I have dreams that Fibromyalgia is a blip on the map of our past.  That we learn not just how to heal from it, but how to prevent it for our children and theirs.  I dream that this swell of diagnosis is near the breaking point and that I will not be a rare case for long.

I'm trying to start a rebellion.  wink wink nudge nudge

To our health!

 

Saturday, April 14, 2012

GAPS For Beginners Series

While searching for something I came across this blog that contains a nice GAPS for beginners series.  I thought I'd pass it along.

It's not the first thing listed when you go to the link, but scroll down a little and there are links to the whole series.

http://wholenaturallife.com/gaps/

Thursday, April 12, 2012

Inflammation, Leaky Gut Syndrome, and the Food We Eat

The Toxic Truth About the Gluten Free Diet http://scdlifestyle.com/2012/04/the-toxic-truth-about-gluten-free-food-and-celiac-disease/#more-3490

I've just come across this and thought I'd better share.  The fact is that it has been more than 4 years since I read Gut & Psychology Syndrome which helped me to understand why I was sick.  It has been more than four years of forgetting, and I have never since felt as completely healthy and strong since.  I have been wondering why, when I no longer have most of the FMS symptoms I still get occassional feelings of flare ups, and just a general feeling of fragility despite my lack of symptoms.

I'll admit, I eat a lot of brown rice.  Most of it is sprouted to eliminate the problems that this article talks about, but some of it (that contained in the brown rice crackers and the brown rice pasta) is not sprouted.

Alas, I think it is time for me to read the GAPS book again so that my choices can be made from an informed place again.  For those who have not yet looked into the GAPS program, I highly recommend it.  It was utterly integral to my healing process.  For those who have, but are overwhelmed try reading a bit about the SCD (Specific Carbohydrate Diet).  There is a lot more information and support for this one, but they are essentially the same, with only a few minor differences.

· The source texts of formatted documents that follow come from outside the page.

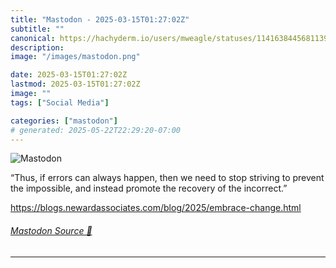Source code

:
 ```yaml
---
title: "Mastodon - 2025-03-15T01:27:02Z"
subtitle: ""
canonical: https://hachyderm.io/users/mweagle/statuses/114163844568113925
description:
image: "/images/mastodon.png"

date: 2025-03-15T01:27:02Z
lastmod: 2025-03-15T01:27:02Z
image: ""
tags: ["Social Media"]

categories: ["mastodon"]
# generated: 2025-05-22T22:29:20-07:00
---
```

![Mastodon](/images/mastodon.png)

<p>“Thus, if errors can always happen, then we need to stop striving to prevent the impossible, and instead promote the recovery of the incorrect.”</p><p><a href="https://blogs.newardassociates.com/blog/2025/embrace-change.html" target="_blank" rel="nofollow noopener noreferrer" translate="no"><span class="invisible">https://</span><span class="ellipsis">blogs.newardassociates.com/blo</span><span class="invisible">g/2025/embrace-change.html</span></a></p>


###### [Mastodon Source 🐘](https://hachyderm.io/@mweagle/114163844568113925)

___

I picked up the GAPS Guide companion book a few years ago, and would like to recommend that one too.  It goes a long way in the hand-holding department.  For those utterly new to healthy eating, you might also like the Internal Bliss Cookbook.   I got mine here:  http://www.shop.gapsdiet.com/category.sc;jsessionid=9C6FB7D261DFF619D218B7A5483565ED.qscstrfrnt06?categoryId=7

I don't get any kickbacks or anything like that.  It's just where I picked up my copies.

That being said, my real introduction to healing diets was from the Nourishing Traditions Cookbook and the Wild Fermentation book.  Nourishing Traditions will teach you how to eat some of these dangerous foods in a way that renders them not just safe, but nutritious as well.

Friday, April 6, 2012

Healing Is Possible

Pinned Image

Learning to breathe through the pain, to meet it at face value and let the fear of it slip away... to find it's limits and discover that I was still here when it passed was my biggest lesson.  It was the life vest that kept me safe as I ventured through the unknown, uncharted, lonely path that led to health.